The African Heads of State and Government are meeting July 8 to 10 to examine the continent's political and economic problems. In the limelight is the NEPAD, the New Economic Partnership for African Development adopted under the name of the New African Initiative in June 2001 at the OAU summit in Lusaka.
The AU, an idea advanced by Libyan leader Moammar Gadhafi who hoped to see one day a "United States of Africa", replaces the Organization of African Unity, which was set up in 1963, essentially to promote the total decolonization of the African Continent and the fall of Apartheid in South Africa. This became a reality in the beginning of the 1990's. In particular, the Durban summit will have to determine the form of the Union which was proclaimed two years ago in Syrte, Libya and whose Constituent Act was signed in 2000 in Lome. The AU has been endowed with institutions much like those of the European Union (EU), notably a Conference of the Union, supreme organ at the level of Heads of State and Government, as well as an Executive Council at the ministerial level, an Executive Commission and a Court of Justice. A parliament is also planned but it will only have a consultative role to be defined at a later date. The Constituent Text also foresees the creation of new financial institutions including an African Monetary Fund and an African Investment Bank.
The choice of men
The AU Commission will replace the OAU General Secretariat, led by Amara Essy of the Cote d'Ivoire since the Lusaka summit. He would like to continue his tasks during this delicate transition period. Several names have already been put forward for the post of Chairman of the Conference : notably that of Malian President Alpha Omar Konare, who will have left power in June after a second and final mandate. According to some observers, the South African Head of State, Thabo Mbeki, who hosts the Durban summit, is also a possible choice for this post. Colonel Gadhafi, who would have liked the job no longer has much support, even if he continues to distribute funds throughout Africa and to send soldiers for "peacekeeping", in the Central African Republic, for example.

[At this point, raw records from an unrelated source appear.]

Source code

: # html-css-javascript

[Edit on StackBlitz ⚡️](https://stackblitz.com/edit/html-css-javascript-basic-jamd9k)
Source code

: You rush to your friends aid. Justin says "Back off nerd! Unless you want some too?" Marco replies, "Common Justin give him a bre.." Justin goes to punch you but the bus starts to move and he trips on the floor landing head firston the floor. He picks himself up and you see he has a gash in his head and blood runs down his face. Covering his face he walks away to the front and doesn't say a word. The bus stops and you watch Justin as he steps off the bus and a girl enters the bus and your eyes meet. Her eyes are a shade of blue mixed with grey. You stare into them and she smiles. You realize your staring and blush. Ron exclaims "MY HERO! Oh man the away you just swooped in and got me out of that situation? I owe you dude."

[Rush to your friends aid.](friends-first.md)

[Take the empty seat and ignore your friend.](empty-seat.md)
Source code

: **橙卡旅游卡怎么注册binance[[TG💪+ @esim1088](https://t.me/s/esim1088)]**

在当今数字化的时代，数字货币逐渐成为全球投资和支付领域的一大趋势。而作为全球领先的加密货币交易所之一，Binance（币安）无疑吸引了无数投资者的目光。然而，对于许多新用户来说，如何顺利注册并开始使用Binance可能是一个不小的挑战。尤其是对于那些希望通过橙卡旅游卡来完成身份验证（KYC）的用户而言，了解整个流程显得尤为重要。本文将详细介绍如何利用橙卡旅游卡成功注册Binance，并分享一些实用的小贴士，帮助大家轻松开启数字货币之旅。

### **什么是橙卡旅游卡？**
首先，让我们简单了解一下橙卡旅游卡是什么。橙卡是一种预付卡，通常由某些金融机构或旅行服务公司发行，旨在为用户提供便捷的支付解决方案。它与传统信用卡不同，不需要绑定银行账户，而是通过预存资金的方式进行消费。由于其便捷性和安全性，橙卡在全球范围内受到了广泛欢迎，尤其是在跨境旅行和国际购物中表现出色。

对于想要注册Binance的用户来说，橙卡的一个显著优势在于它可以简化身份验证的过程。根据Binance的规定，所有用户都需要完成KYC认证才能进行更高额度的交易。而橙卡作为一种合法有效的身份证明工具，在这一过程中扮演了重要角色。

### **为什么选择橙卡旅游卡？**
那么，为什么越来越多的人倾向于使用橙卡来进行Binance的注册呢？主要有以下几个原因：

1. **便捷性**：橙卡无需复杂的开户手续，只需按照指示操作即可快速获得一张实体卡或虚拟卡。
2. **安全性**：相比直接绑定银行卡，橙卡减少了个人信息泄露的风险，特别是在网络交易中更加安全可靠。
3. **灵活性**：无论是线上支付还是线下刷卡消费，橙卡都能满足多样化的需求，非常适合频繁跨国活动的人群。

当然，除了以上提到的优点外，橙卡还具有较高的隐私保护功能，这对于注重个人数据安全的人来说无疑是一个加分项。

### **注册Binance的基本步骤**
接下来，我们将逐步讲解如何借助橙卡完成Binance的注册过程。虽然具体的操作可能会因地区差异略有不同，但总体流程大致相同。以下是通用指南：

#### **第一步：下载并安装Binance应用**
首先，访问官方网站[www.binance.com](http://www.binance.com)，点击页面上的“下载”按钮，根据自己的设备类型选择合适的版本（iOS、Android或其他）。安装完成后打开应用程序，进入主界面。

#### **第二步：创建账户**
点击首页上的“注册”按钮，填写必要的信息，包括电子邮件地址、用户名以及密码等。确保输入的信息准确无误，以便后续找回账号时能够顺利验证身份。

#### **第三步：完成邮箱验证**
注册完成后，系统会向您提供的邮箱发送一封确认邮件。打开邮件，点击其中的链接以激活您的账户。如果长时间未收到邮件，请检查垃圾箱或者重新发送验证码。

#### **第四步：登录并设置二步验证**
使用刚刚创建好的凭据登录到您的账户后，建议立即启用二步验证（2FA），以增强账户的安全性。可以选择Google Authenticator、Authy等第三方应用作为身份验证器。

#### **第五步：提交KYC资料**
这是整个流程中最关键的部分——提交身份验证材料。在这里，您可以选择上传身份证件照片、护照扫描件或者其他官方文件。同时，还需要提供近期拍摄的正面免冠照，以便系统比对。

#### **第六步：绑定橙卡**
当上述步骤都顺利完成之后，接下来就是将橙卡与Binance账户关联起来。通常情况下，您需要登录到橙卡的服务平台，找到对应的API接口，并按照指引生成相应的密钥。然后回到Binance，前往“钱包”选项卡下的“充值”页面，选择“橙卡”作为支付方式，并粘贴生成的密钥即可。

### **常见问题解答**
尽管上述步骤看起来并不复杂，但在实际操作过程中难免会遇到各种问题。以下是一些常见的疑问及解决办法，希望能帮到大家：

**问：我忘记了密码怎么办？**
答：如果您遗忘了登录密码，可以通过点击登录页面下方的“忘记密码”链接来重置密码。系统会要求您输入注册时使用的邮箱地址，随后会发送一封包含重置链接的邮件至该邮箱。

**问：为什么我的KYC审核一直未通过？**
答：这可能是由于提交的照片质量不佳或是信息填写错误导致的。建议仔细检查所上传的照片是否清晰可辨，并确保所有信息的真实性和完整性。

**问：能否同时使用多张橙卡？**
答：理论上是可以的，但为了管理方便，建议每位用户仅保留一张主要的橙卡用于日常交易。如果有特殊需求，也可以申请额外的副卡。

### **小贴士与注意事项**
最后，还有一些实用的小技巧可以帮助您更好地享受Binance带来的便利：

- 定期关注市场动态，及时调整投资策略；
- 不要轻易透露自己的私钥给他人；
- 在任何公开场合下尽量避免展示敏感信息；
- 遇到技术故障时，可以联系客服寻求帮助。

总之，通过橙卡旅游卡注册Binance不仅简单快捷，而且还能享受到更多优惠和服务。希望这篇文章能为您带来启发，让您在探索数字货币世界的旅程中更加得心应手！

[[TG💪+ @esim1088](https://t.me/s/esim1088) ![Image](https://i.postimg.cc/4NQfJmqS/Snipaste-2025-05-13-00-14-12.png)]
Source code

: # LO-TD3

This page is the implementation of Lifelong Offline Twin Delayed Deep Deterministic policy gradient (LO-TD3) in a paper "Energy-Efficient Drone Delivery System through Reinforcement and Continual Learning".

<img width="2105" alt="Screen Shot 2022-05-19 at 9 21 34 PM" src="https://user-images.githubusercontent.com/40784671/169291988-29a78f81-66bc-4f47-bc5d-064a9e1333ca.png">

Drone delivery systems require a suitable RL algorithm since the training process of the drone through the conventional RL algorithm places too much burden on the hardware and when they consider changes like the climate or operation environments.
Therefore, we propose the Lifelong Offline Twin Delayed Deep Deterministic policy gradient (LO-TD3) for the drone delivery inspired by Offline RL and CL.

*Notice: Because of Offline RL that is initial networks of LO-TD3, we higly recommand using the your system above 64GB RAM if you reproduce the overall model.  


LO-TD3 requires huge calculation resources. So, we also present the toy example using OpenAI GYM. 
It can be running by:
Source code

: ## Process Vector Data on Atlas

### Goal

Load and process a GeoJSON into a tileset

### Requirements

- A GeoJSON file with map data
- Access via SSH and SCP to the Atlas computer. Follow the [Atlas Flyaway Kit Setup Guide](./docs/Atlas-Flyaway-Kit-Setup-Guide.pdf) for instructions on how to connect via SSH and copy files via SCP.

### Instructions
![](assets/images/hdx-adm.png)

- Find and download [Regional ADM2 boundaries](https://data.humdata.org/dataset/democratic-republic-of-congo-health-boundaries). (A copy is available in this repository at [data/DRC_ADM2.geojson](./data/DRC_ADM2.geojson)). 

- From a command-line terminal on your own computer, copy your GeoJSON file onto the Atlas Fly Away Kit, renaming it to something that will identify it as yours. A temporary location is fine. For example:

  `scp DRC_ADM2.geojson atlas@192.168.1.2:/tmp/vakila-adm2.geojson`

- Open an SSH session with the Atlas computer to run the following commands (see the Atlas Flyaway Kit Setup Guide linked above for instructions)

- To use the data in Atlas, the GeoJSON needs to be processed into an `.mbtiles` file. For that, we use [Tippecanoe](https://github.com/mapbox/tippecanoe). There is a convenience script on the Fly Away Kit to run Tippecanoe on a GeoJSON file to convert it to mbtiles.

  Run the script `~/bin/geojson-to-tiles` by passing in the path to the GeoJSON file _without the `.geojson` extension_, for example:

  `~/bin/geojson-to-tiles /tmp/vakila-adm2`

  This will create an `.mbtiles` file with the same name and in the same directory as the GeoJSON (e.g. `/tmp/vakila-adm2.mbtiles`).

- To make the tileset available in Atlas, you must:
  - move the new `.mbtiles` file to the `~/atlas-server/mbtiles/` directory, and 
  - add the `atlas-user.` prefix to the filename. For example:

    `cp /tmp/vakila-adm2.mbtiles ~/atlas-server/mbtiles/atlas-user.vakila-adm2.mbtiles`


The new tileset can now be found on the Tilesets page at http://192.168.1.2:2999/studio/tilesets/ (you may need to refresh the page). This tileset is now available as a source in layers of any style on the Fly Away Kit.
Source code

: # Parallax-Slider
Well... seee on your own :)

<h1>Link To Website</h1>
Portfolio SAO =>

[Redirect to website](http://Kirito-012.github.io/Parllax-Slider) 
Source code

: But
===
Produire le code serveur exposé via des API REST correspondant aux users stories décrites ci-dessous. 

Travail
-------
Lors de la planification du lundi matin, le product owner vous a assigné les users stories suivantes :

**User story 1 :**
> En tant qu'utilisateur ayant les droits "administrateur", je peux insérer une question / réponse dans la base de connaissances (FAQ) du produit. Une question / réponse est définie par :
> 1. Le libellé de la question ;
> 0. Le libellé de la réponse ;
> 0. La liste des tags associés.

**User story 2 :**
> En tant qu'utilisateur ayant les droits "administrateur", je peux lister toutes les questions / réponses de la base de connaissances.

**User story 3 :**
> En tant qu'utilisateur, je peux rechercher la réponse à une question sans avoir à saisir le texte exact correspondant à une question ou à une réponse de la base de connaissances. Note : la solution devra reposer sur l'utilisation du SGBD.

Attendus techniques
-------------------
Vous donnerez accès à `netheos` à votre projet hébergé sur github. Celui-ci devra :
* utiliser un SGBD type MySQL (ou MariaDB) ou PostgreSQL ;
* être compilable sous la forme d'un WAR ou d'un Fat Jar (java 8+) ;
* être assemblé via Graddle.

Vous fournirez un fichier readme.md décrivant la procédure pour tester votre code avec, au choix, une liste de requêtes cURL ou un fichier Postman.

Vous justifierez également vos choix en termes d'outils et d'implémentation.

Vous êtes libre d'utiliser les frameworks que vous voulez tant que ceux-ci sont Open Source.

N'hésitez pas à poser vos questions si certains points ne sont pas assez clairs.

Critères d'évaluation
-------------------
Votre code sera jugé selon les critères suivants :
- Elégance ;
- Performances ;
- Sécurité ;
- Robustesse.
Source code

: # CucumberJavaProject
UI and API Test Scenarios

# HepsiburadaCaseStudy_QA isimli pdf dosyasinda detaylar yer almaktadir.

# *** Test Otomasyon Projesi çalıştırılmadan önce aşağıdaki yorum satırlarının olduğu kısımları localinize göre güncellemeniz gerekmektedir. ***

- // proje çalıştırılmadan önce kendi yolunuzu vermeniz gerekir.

Thabo Mbeki, one of the architects of NEPAD with the Nigerian Olusegun Obasanjo, the Senegalese Abdoulaye Wade, the Algerian Abdelaziz Bouteflika and the Egyptian Hosni Mubarak who joined them, enjoys the prestige of the continent's biggest economy and has regained his diplomatic standing by backing the suspension of Zimbabwe from the Commonwealth due to political violence and contested elections.
Several things are at stake for the new Union. Its leaders will have to show their maturity by advancing the settlement of conflicts (notably in Central Africa and in Madagascar), which continue to bleed or perturb the continent. They must also show that good governance rhymes with economic development so that donors will be convinced to do more. In fact, 34 of the 53 OAU member states are among the Least Developed Countries (LDCs), and poverty now associated with the terrible AIDS pandemic has struck millions of Africans.
Among the positive results obtained by the OAU and which should help consolidate the AU, is greater regional integration, even if some regions still lag behind. ECOWAS in West Africa and SADC in Southern Africa have not only allowed closer economic cooperation but have also advanced the settlement of certain conflicts (in Guinea Bissau and in Burundi for example). The African Union will have to follow through on this road and do more to involve all actors in the political and social arena in its decision-making, including civil society which is beginning to play a role, without forgetting African NGOs which lack resources and still depend too much on international aid. Another issue is the training of peacekeepers in which the OAU and the UN are already involved, along with foreign partners, in particular the Americans, the British and the French.
"A lot remains to be done but we are on the right path because we have decided to take our destinies in our own hands", said one of several African delegates who attended the first NEPAD conference with the international private sector in Dakar last April, which the Senegalese consider a diplomatic success given the large participation of potential investors. "We must be careful to avoid displaying our divisions and rivalries", another official added, recalling the difficulties surrounding the election of Amara Essy as OAU Secretary General last year.